Conference rusure::math

        Yes. :-)
        
        Dan

I figured that out but can't come up with a good method of finding
integers m and n such that m/n = i/o.  Any suggestions?

tom_p

    Re .0, .2:
    
    If you divide o by i, you'll get some fraction, yes?  Like 4/3 or 12/8,
    or whatever?  Just reduce that fraction to simplest form (divide
    numerator and denominator by their greatest common divisor).  That
    gives you p/q.  p is the number of times the small circle's tangent
    point touches the larger circle before returning to its starting point. 
    q is the number of times the small circle touches the big circle's
    original tangent point before the original tangents come together
    again.  I think p-q is the number of revolutions the small circle makes
    as seen by a fixed observer.
    
    
    				-- edp

That works ok if o and i are both integers.

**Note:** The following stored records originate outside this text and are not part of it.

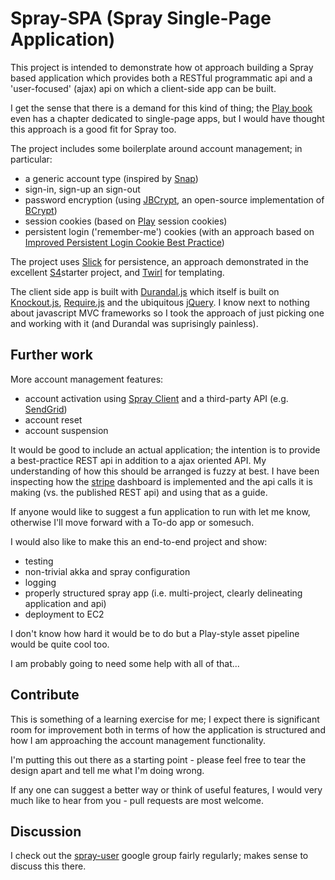 Spray-SPA (Spray Single-Page Application)
=========================================

This project is intended to demonstrate how ot approach building a Spray based application which provides both a RESTful programmatic api and a 'user-focused' (ajax) api on which a client-side app can be built.

I get the sense that there is a demand for this kind of thing; the [Play book](http://www.manning.com/hilton/) even has a chapter dedicated to single-page apps, but I would have thought this approach is a good fit for Spray too.

The project includes some boilerplate around account management; in particular:
- 	a generic account type (inspired by [Snap](https://github.com/snapframework/snap/blob/master/src/Snap/Snaplet/Auth/Types.hs))
-	sign-in, sign-up an sign-out
-	password encryption (using [JBCrypt](https://code.google.com/p/jbcrypt/), an open-source implementation of [BCrypt](http://en.wikipedia.org/wiki/Bcrypt))
- 	session cookies (based on [Play](https://github.com/playframework/Play20) session cookies)
-	persistent login ('remember-me') cookies (with an approach based on [Improved Persistent Login Cookie Best Practice](http://jaspan.com/improved_persistent_login_cookie_best_practice))

The project uses [Slick](http://slick.typesafe.com/) for persistence, an approach demonstrated in the excellent [S4](https://github.com/jacobus/s4)starter project, and [Twirl](https://github.com/spray/twirl) for templating.

The client side app is built with [Durandal.js](http://durandaljs.com/) which itself is built on [Knockout.js](knockoutjs.com), [Require.js](http://requirejs.org/) and the ubiquitous [jQuery](http://jquery.com/). I know next to nothing about javascript MVC frameworks so I took the approach of just picking one and working with it (and Durandal was suprisingly painless).


Further work
------------

More account management features:
-	account activation using [Spray Client](https://github.com/spray/spray/wiki/spray-client) and a third-party API (e.g. [SendGrid](http://sendgrid.com/))
-	account reset
-	account suspension

It would be good to include an actual application; the intention is to provide a best-practice REST api in addition to a ajax oriented API. My understanding of how this should be arranged is fuzzy at best. I have been inspecting how the [stripe](http://stripe.com) dashboard is implemented and the api calls it is making (vs. the published REST api) and using that as a guide.

If anyone would like to suggest a fun application to run with let me know, otherwise I'll move forward with a To-do app or somesuch.

I would also like to make this an end-to-end project and show:
-	testing 
-	non-trivial akka and spray configuration 
-	logging
-	properly structured spray app (i.e. multi-project, clearly delineating application and api)
-	deployment to EC2

I don't know how hard it would be to do but a Play-style asset pipeline would be quite cool too.

I am probably going to need some help with all of that...


Contribute
----------

This is something of a learning exercise for me; I expect there is significant room for improvement both in terms of how the application is structured and how I am approaching the account management functionality.

I'm putting this out there as a starting point - please feel free to tear the design apart and tell me what I'm doing wrong. 

If any one can suggest a better way or think of useful features, I would very much like to hear from you - pull requests are most welcome.


Discussion 
----------

I check out the [spray-user](https://groups.google.com/forum/?fromgroups=#!forum/spray-user) google group fairly regularly; makes sense to discuss this there.
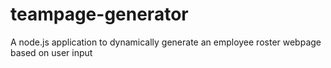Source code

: # teampage-generator
A node.js application to dynamically generate an employee roster webpage based on user input
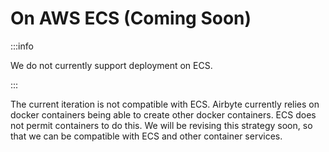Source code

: # On AWS ECS (Coming Soon)

:::info

We do not currently support deployment on ECS.

:::

The current iteration is not compatible with ECS. Airbyte currently relies on docker containers
being able to create other docker containers. ECS does not permit containers to do this. We will be
revising this strategy soon, so that we can be compatible with ECS and other container services.
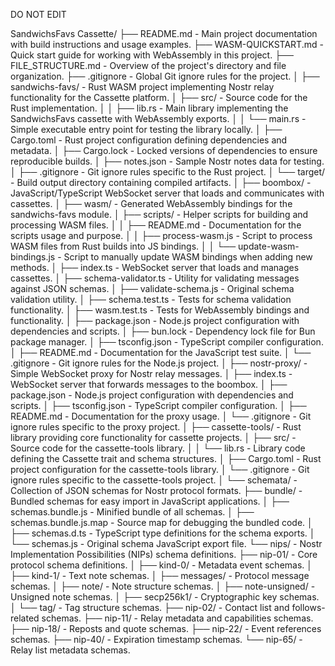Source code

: DO NOT EDIT

SandwichsFavs Cassette/
├── README.md - Main project documentation with build instructions and usage examples.
├── WASM-QUICKSTART.md - Quick start guide for working with WebAssembly in this project.
├── FILE_STRUCTURE.md - Overview of the project's directory and file organization.
├── .gitignore - Global Git ignore rules for the project.
│
├── sandwichs-favs/ - Rust WASM project implementing Nostr relay functionality for the Cassette platform.
│   ├── src/ - Source code for the Rust implementation.
│   │   ├── lib.rs - Main library implementing the SandwichsFavs cassette with WebAssembly exports.
│   │   └── main.rs - Simple executable entry point for testing the library locally.
│   ├── Cargo.toml - Rust project configuration defining dependencies and metadata.
│   ├── Cargo.lock - Locked versions of dependencies to ensure reproducible builds.
│   ├── notes.json - Sample Nostr notes data for testing.
│   ├── .gitignore - Git ignore rules specific to the Rust project.
│   └── target/ - Build output directory containing compiled artifacts.
│
├── boombox/ - JavaScript/TypeScript WebSocket server that loads and communicates with cassettes.
│   ├── wasm/ - Generated WebAssembly bindings for the sandwichs-favs module.
│   ├── scripts/ - Helper scripts for building and processing WASM files.
│   │   ├── README.md - Documentation for the scripts usage and purpose.
│   │   ├── process-wasm.js - Script to process WASM files from Rust builds into JS bindings.
│   │   └── update-wasm-bindings.js - Script to manually update WASM bindings when adding new methods.
│   ├── index.ts - WebSocket server that loads and manages cassettes.
│   ├── schema-validator.ts - Utility for validating messages against JSON schemas.
│   ├── validate-schema.js - Original schema validation utility.
│   ├── schema.test.ts - Tests for schema validation functionality.
│   ├── wasm.test.ts - Tests for WebAssembly bindings and functionality.
│   ├── package.json - Node.js project configuration with dependencies and scripts.
│   ├── bun.lock - Dependency lock file for Bun package manager.
│   ├── tsconfig.json - TypeScript compiler configuration.
│   ├── README.md - Documentation for the JavaScript test suite.
│   └── .gitignore - Git ignore rules for the Node.js project.
│
├── nostr-proxy/ - Simple WebSocket proxy for Nostr relay messages.
│   ├── index.ts - WebSocket server that forwards messages to the boombox.
│   ├── package.json - Node.js project configuration with dependencies and scripts.
│   ├── tsconfig.json - TypeScript compiler configuration.
│   ├── README.md - Documentation for the proxy usage.
│   └── .gitignore - Git ignore rules specific to the proxy project.
│
├── cassette-tools/ - Rust library providing core functionality for cassette projects.
│   ├── src/ - Source code for the cassette-tools library.
│   │   └── lib.rs - Library code defining the Cassette trait and schema structures.
│   ├── Cargo.toml - Rust project configuration for the cassette-tools library.
│   └── .gitignore - Git ignore rules specific to the cassette-tools project.
│
└── schemata/ - Collection of JSON schemas for Nostr protocol formats.
    ├── bundle/ - Bundled schemas for easy import in JavaScript applications.
    │   ├── schemas.bundle.js - Minified bundle of all schemas.
    │   ├── schemas.bundle.js.map - Source map for debugging the bundled code.
    │   ├── schemas.d.ts - TypeScript type definitions for the schema exports.
    │   └── schemas.js - Original schema JavaScript export file.
    └── nips/ - Nostr Implementation Possibilities (NIPs) schema definitions.
        ├── nip-01/ - Core protocol schema definitions.
        │   ├── kind-0/ - Metadata event schemas.
        │   ├── kind-1/ - Text note schemas.
        │   ├── messages/ - Protocol message schemas.
        │   ├── note/ - Note structure schemas.
        │   ├── note-unsigned/ - Unsigned note schemas.
        │   ├── secp256k1/ - Cryptographic key schemas.
        │   └── tag/ - Tag structure schemas.
        ├── nip-02/ - Contact list and follows-related schemas.
        ├── nip-11/ - Relay metadata and capabilities schemas.
        ├── nip-18/ - Reposts and quote schemas.
        ├── nip-22/ - Event references schemas.
        ├── nip-40/ - Expiration timestamp schemas.
        └── nip-65/ - Relay list metadata schemas.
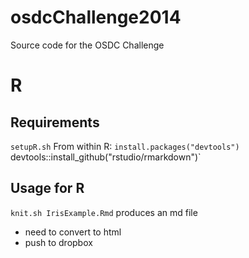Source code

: osdcChallenge2014
=================

Source code for the OSDC Challenge


R
==

Requirements
----------

`setupR.sh`
From within R:
`install.packages("devtools")
`devtools::install_github("rstudio/rmarkdown")`



Usage for R
------------

`knit.sh IrisExample.Rmd` produces an md file

- need to convert to html
- push to dropbox
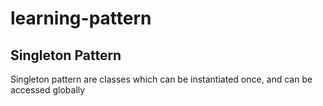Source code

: # learning-pattern

## Singleton Pattern

Singleton pattern are classes which can be instantiated once, and can be accessed globally
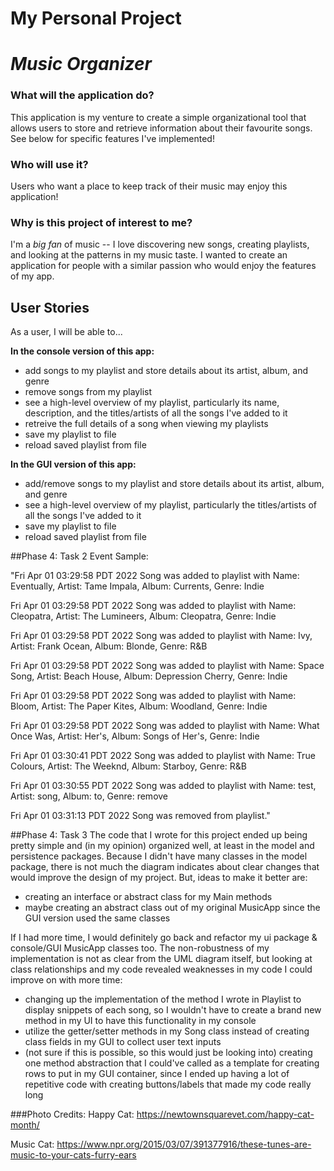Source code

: # My Personal Project

# *Music Organizer*

### What will the application do?
This application is my venture to create a simple organizational tool that allows users to store and retrieve 
information about their favourite songs. See below for specific features I've implemented!

### Who will use it?
Users who want a place to keep track of their music may enjoy this application!

### Why is this project of interest to me?
I'm a *big fan* of music -- I love discovering new songs, creating playlists, and looking at the patterns in my music 
taste. I wanted to create an application for people with a similar passion who would enjoy the features of my app.

## User Stories
As a user, I will be able to...

**In the console version of this app:**
* add songs to my playlist and store details about its artist, 
album, and genre
* remove songs from my playlist
* see a high-level overview of my playlist, particularly its name, 
description, and the titles/artists of all the songs I've added to it
* retreive the full details of a song when viewing my playlists
* save my playlist to file
* reload saved playlist from file

**In the GUI version of this app:**
* add/remove songs to my playlist and store details about its artist,
  album, and genre
* see a high-level overview of my playlist, particularly
  the titles/artists of all the songs I've added to it
* save my playlist to file
* reload saved playlist from file

##Phase 4: Task 2
Event Sample:

"Fri Apr 01 03:29:58 PDT 2022
Song was added to playlist with Name: Eventually, Artist: Tame Impala, Album: Currents, Genre: Indie

Fri Apr 01 03:29:58 PDT 2022
Song was added to playlist with Name: Cleopatra, Artist: The Lumineers, Album: Cleopatra, Genre: Indie

Fri Apr 01 03:29:58 PDT 2022
Song was added to playlist with Name: Ivy, Artist: Frank Ocean, Album: Blonde, Genre: R&B

Fri Apr 01 03:29:58 PDT 2022
Song was added to playlist with Name: Space Song, Artist: Beach House, Album: Depression Cherry, Genre: Indie

Fri Apr 01 03:29:58 PDT 2022
Song was added to playlist with Name: Bloom, Artist: The Paper Kites, Album: Woodland, Genre: Indie

Fri Apr 01 03:29:58 PDT 2022
Song was added to playlist with Name: What Once Was, Artist: Her's, Album: Songs of Her's, Genre: Indie

Fri Apr 01 03:30:41 PDT 2022
Song was added to playlist with Name: True Colours, Artist: The Weeknd, Album: Starboy, Genre: R&B

Fri Apr 01 03:30:55 PDT 2022
Song was added to playlist with Name: test, Artist: song, Album: to, Genre: remove

Fri Apr 01 03:31:13 PDT 2022
Song was removed from playlist."

##Phase 4: Task 3
The code that I wrote for this project ended up being pretty simple and (in my opinion) organized
well, at least in the model and persistence packages. Because I didn't have
many classes in the model package, there is not much the diagram indicates about clear changes
that would improve the design of my project. But, ideas to make it better are:
* creating an interface or abstract class for my Main methods
* maybe creating an abstract class out of my original MusicApp since the GUI
version used the same classes

  

If I had more time, I would definitely go back and refactor my ui package & console/GUI MusicApp 
classes too. The non-robustness of my implementation is not as clear from the UML diagram itself,
but looking at class relationships and my code revealed weaknesses in my code
I could improve on with more time:
* changing up the implementation of the method I wrote in Playlist to display snippets
of each song, so I wouldn't have to create a brand new method in my UI to have this functionality 
in my console 
* utilize the getter/setter methods in my Song class instead of creating class fields in my GUI
to collect user text inputs
* (not sure if this is possible, so this would just be looking into) creating one method abstraction
that I could've called as a template for creating rows to put in my GUI container, since I ended up 
having a lot of repetitive code with creating buttons/labels that made my
code really long

###Photo Credits:
Happy Cat: https://newtownsquarevet.com/happy-cat-month/

Music Cat: https://www.npr.org/2015/03/07/391377916/these-tunes-are-music-to-your-cats-furry-ears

What I've been able to come up with so far is multiplying both o and i by
10^n where n is the smallest number which will make both results
integers.  I then remove common factors resulting in p and q as in .-1.
Any better ideas?

If o/i = p/q and p and q are integers derived as above, it looks like p
is the number of full revolutions made by the small circle, q is the
number of times the small circle passes the origin on the large circle
and p+q is the number of times the origin of the small circle touches the
circumference of the large circle.

tom_p

        Let the inner circle first touch the outer circle at "3 o'clock".
        Let P be that point on the inner circler and Q be that
        point on the outer circle.
        
        The circumference of the outer circle is 2 pi o, so the
        inner circle must roll a distance of 2 pi o before it is
        again tangent at point Q.  Likewise the inner circle will
        be tangent at Q if and only if it has rolled a distance
        of 2 n pi o for some integer n.
        
        The circumference of the inner circle is 2 pi i, so the
        inner circle must roll a distance of 2 pi i before point
        P on the inner circle is again oriented at 3 o'clock. 
        Likewise the inner circle will have P oriented at 3 o'clock
        if and only if it has rolled a distance of 2 m pi i for
        some integer m.
        
        If you want both the inner circle to be tangent at Q and
        have point P be the point of tangency (i.e., for P to be
        at 3 o'clock when the inner circle is tangent at Q) then
        you must have 2 n pi o = 2 m pi i or o/i = m/n.
        
        So if o/i is irrational, you will never have both again
        once you start rolling.  If o/i is rational and equal to
        m/n then you can have both after m complete rotations
        (point P moving from 3 o'clock to 3 o'clock) of the inner
        circle and n complete rotations of the inner circle
        around the outer circle (the inner circle moving from Q
        to Q tangency).  This is true for any n and m such that
        o/i = m/n, and is true first at the starting point (sort
        of like saying m = n = 0) and next when m/n is o/i
        reduced to lowest terms.
        
        By the way, if the ratio o/i is irrational then the
        position along the outer circle at which P is oriented at
        3 o'clock do come arbitrarily close to point Q as you
        continue rolling.  In fact they are dense in the outer
        circle.
        
        Dan

    Re .4:
    
    If you have o and i in decimal form, then multiplying them by 10^n and
    then dividing by the common divisor is fine.  This presumes that o and
    i are EXACT when in decimal form, not just approximations.  If these
    are only approximations, the answer will be incorrect, at least if you
    want to know exactly when the circles will be back as they were.
    
    
    				-- edp

        What about a ball in a torus ?

	Alain